Over lamb stew or grilled branzino (based on the seasonally adjusted menu), Edgar shared nostalgic stories about his father starting an alcohol business during prohibition, his college years at Williams, and more than a few “war stories” about negotiating with Swiss officials for the return of property confiscated by the Nazis, arguing with Soviet officials for the release of Jews, and several business trips selling vodka to people who didn’t drink vodka as well as those like the Russians who do.

“I once told a Vatican official, I do not want to be tolerated as a Jew,” he said more than once. “I want to be respected.” It was obvious that his recommendations and some of his observations were the product of great taste and fortune. Others, I would learn, were the result of wisdom gained from loss or misfortune.

Although he had his own strong opinions, he valued true discourse and disagreement if it represented an exchange of ideas.

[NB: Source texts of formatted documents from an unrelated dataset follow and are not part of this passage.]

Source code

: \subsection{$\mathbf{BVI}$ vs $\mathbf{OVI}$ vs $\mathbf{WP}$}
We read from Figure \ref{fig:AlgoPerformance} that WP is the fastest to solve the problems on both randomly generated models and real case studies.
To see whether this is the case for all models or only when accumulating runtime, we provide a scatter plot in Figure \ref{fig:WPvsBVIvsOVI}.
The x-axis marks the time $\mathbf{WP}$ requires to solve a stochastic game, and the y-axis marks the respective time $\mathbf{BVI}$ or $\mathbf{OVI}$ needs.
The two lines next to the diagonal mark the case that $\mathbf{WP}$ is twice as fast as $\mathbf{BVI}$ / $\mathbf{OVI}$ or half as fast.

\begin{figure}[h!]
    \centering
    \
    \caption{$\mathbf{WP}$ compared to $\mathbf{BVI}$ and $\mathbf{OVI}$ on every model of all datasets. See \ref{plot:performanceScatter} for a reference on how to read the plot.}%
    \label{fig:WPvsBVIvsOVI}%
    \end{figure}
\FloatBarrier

He shared in many settings with students we visited together that he grew up without a strong Jewish education and only later as an adult discovered the value of intense study, delving into Talmud in a weekly study group and learning how to listen to multiple perspectives on a single line of text or verse.

“The subjects of our [Talmudic] study may seem arcane,” he wrote. “[However,] we invariably find ourselves addressing key topics…” How do we treat the outsider? How do we balance the needs of our own people with a larger commitment to human rights? How do we negotiate respect for tradition while adapting to a changing world? How should we mourn and how should we celebrate?”

Edgar’s Memorial Service held at Lincoln Hall in January 2014 boasted many moving tributes from family members and dignitaries, including Hilary Clinton – who alluded to one of his off-color jokes: “I remember the joke well, I just can’t repeat it,” she added, confirming to the audience that the rumored anecdote was real. Earlier in the evening his son Matthew shared one of those jokes. Commenting on his father’s multiple marriages and large extended family he quoted Edgar’s patriarchal confession: “I can remember the names of all the grandchildren; it’s their mothers’ names I have a hard time with.”

At the memorial, we also heard the powerful testimony of his first son Sam who had been abducted and held for ransom in 1975. Over the objections of the FBI, Edgar insisted on delivering in person the $2.4 million in ransom and securing the safe release of his son.

Come, Boy, come and climb up my trunk and swing from my branches and eat apples and play in my shade and be happy.”

When Edgar’s life was captured in a vignette in the off-Broadway Musical Stars of David at the Roth Theatre in 2014, it was aptly entitled “LDor V’Dor” – from generation to generation. It invokes a conversation between Edgar and one of his granddaughters at the seashore and concludes with both a lesson and a prayer:

Enrich a life, Enrich a world, and then you’ll know what your role is for. L’dor v’dor, L’dor v’dor.”

Wayne Firestone is CEO of the International Lifeline Fund and Executive Innovator in Residence at the Kogod School of Business at American University.